BEDİÜZZAMAN SAİD NURSİ’NİN GECE GÖRDÜĞÜ RÜYALAR GÜNDÜZ AYNEN ÇIKIYORDU

Rüya-yı sadıka benim için hakkalyakin (mârifet mertebesinin en yükseği. En yakînî bir surette hakikatı müşahede edip yaşamak hali.) Derecesine gelmiş ve pek çok tecrübâtımla kader-i ilâhînin her şeye muhit olduğuna bir hüccet-i kàtı' hükmüne geçmiştir.
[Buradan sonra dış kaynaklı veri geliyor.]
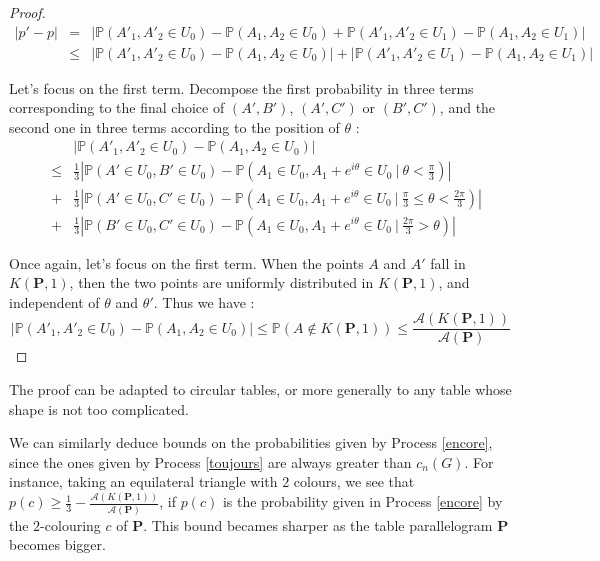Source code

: \documentclass[a4paper,11pt]{article}
\theoremstyle{definition}
\theoremstyle{remark}
\begin{document}
\begin{proof}

\begin{eqnarray*}
|p' - p| 
  &=& | \mathbb{P}(A'_1 , A'_2 \in U_0) - \mathbb{P}(A_1 , A_2 \in U_0) + \mathbb{P}(A'_1 , A'_2 \in U_1) - \mathbb{P}(A_1 , A_2 \in U_1) | \\
  &\leq& | \mathbb{P}(A'_1 , A'_2 \in U_0) - \mathbb{P}(A_1 , A_2 \in U_0) | + | \mathbb{P}(A'_1 , A'_2 \in U_1) - \mathbb{P}(A_1 , A_2 \in U_1) | 
\end{eqnarray*}

Let's focus on the first term. 
Decompose the first probability in three terms corresponding to the final 
choice of $(A',B')$, $(A',C')$ or $(B',C')$, and the second one in three terms 
according to the position of $\theta$ :
\begin{eqnarray*}
& & \left| \mathbb{P}(A'_1 , A'_2 \in U_0) - \mathbb{P}(A_1 , A_2 \in U_0) \right| \\
&\leq& \frac{1}{3} \left| \mathbb{P}(A' \in U_0 , B' \in U_0) - \mathbb{P}(A_1 \in U_0 , A_1 + e^{i \theta} \in U_0 \ |\  \theta < \frac{\pi}{3} ) \right| \\
&+& \frac{1}{3} \left| \mathbb{P}(A' \in U_0 , C' \in U_0) - \mathbb{P}(A_1 \in U_0 , A_1 + e^{i \theta} \in U_0 \ |\  \frac{\pi}{3} \leq \theta < \frac{2 \pi}{3} ) \right| \\
&+& \frac{1}{3} \left| \mathbb{P}(B' \in U_0 ,C' \in U_0) - \mathbb{P}(A_1 \in U_0 , A_1 + e^{i \theta} \in U_0 \ | \  \frac{2 \pi}{3} > \theta ) \right|
\end{eqnarray*}

Once again, let's focus on the first term. When the points $A$ and 
$A'$ fall in $K(\mathbf{P},1)$, then the two points are uniformly distributed in 
$K(\mathbf{P},1)$, and independent of $\theta$ and $\theta'$. Thus we have : 
$$ \left| \mathbb{P}(A'_1 , A'_2 \in U_0) - \mathbb{P}(A_1 , A_2 \in U_0) \right| \leq \mathbb P(A \not \in K(\mathbf{P},1)) \leq \frac{\mathcal{A}(K(\mathbf{P},1))}{\mathcal{A}(\mathbf{P})} $$
\end{proof}
The proof can be adapted to circular tables, or more generally to any table 
whose shape is not too complicated.

We can similarly deduce bounds on the probabilities given by Process \ref{encore}, 
since the ones given by Process \ref{toujours} are always greater than $c_n(G)$.
For instance, taking an equilateral triangle with $2$ colours, we see that 
$p(c) \geq \frac13 - \frac{\mathcal{A}(K(\mathbf{P},1))}{\mathcal{A}(\mathbf{P})}$, 
if $p(c)$ is the probability given in Process \ref{encore} by the $2$-colouring 
$c$ of $\mathbf{P}$. 
This bound becames sharper as the table parallelogram $\mathbf{P}$ becomes bigger.
\end{document}
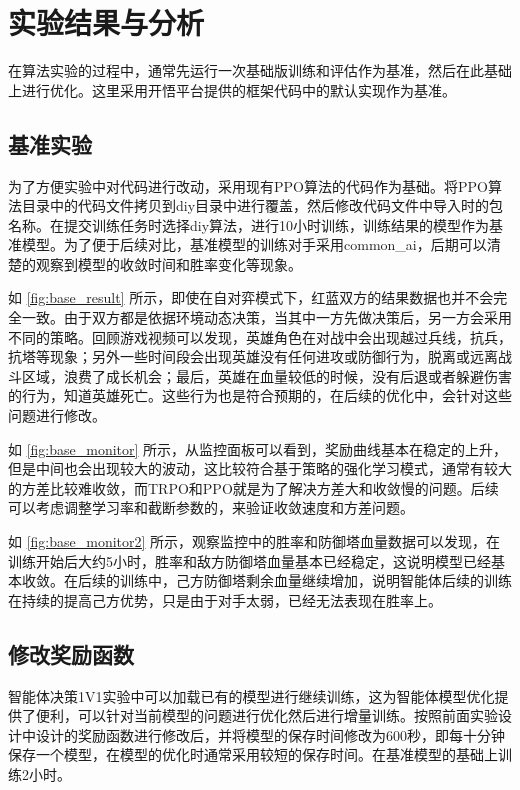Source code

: \section{实验结果与分析}
在算法实验的过程中，通常先运行一次基础版训练和评估作为基准，然后在此基础上进行优化。这里采用开悟平台提供的框架代码中的默认实现作为基准。
\subsection{基准实验}
为了方便实验中对代码进行改动，采用现有PPO算法的代码作为基础。将PPO算法目录中的代码文件拷贝到diy目录中进行覆盖，然后修改代码文件中导入时的包名称。在提交训练任务时选择diy算法，进行10小时训练，训练结果的模型作为基准模型。为了便于后续对比，基准模型的训练对手采用common\_ai，后期可以清楚的观察到模型的收敛时间和胜率变化等现象。

如 \cref{fig:base_result} 所示，即使在自对弈模式下，红蓝双方的结果数据也并不会完全一致。由于双方都是依据环境动态决策，当其中一方先做决策后，另一方会采用不同的策略。回顾游戏视频可以发现，英雄角色在对战中会出现越过兵线，抗兵，抗塔等现象；另外一些时间段会出现英雄没有任何进攻或防御行为，脱离或远离战斗区域，浪费了成长机会；最后，英雄在血量较低的时候，没有后退或者躲避伤害的行为，知道英雄死亡。这些行为也是符合预期的，在后续的优化中，会针对这些问题进行修改。

如 \cref{fig:base_monitor} 所示，从监控面板可以看到，奖励曲线基本在稳定的上升，但是中间也会出现较大的波动，这比较符合基于策略的强化学习模式，通常有较大的方差比较难收敛，而TRPO和PPO就是为了解决方差大和收敛慢的问题。后续可以考虑调整学习率和截断参数的，来验证收敛速度和方差问题。

如 \cref{fig:base_monitor2} 所示，观察监控中的胜率和防御塔血量数据可以发现，在训练开始后大约5小时，胜率和敌方防御塔血量基本已经稳定，这说明模型已经基本收敛。在后续的训练中，己方防御塔剩余血量继续增加，说明智能体后续的训练在持续的提高己方优势，只是由于对手太弱，已经无法表现在胜率上。

\subsection{修改奖励函数}
智能体决策1V1实验中可以加载已有的模型进行继续训练，这为智能体模型优化提供了便利，可以针对当前模型的问题进行优化然后进行增量训练。按照前面实验设计中设计的奖励函数进行修改后，并将模型的保存时间修改为600秒，即每十分钟保存一个模型，在模型的优化时通常采用较短的保存时间。在基准模型的基础上训练2小时。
EVET, BU RÜYALAR, BENİM İÇİN, HUSUSAN BU BİRKAÇ SENE ZARFINDA O DERECEYE GELMİŞTİR Kİ, MESELÂ YARIN BAŞIMA GELECEK EN KÜÇÜK HADİSAT VE EN EHEMMİYETSİZ MUAMELÂT VE HATTÂ EN ÂDİ MUHAVERAT YAZILI OLDUĞUNU VE DAHA GELMEDEN MUAYYEN OLDUĞUNU; VE GECEDE ONLARI GÖRMEKLE, DİLİMLE DEĞİL, GÖZÜMLE OKUDUĞUM BANA KATÎ OLMUŞTUR. BİR DEĞİL, YÜZ DEĞİL, BELKİ BİN DEFA, GECEDE, HİÇ DÜŞÜNMEDİĞİM HALDE GÖRDÜĞÜM BAZI ADAMLAR VEYAHUT SÖYLEDİĞİM MESELELER, O GECENİN GÜNDÜZÜNDE, AZ BİR TABİRLE AYNEN ÇIKIYOR. Demek, en cüz'î hadisat (en küçük bir olay) vukua gelmeden (meydana gelmeden) evvel hem mukayyettir (kayıtlıdır), hem yazılmıştır. Demek tesadüf yok; hadisat (olaylar) başıboş gelmiyor, intizamsız değillerdir. (Mektubat, s. 372)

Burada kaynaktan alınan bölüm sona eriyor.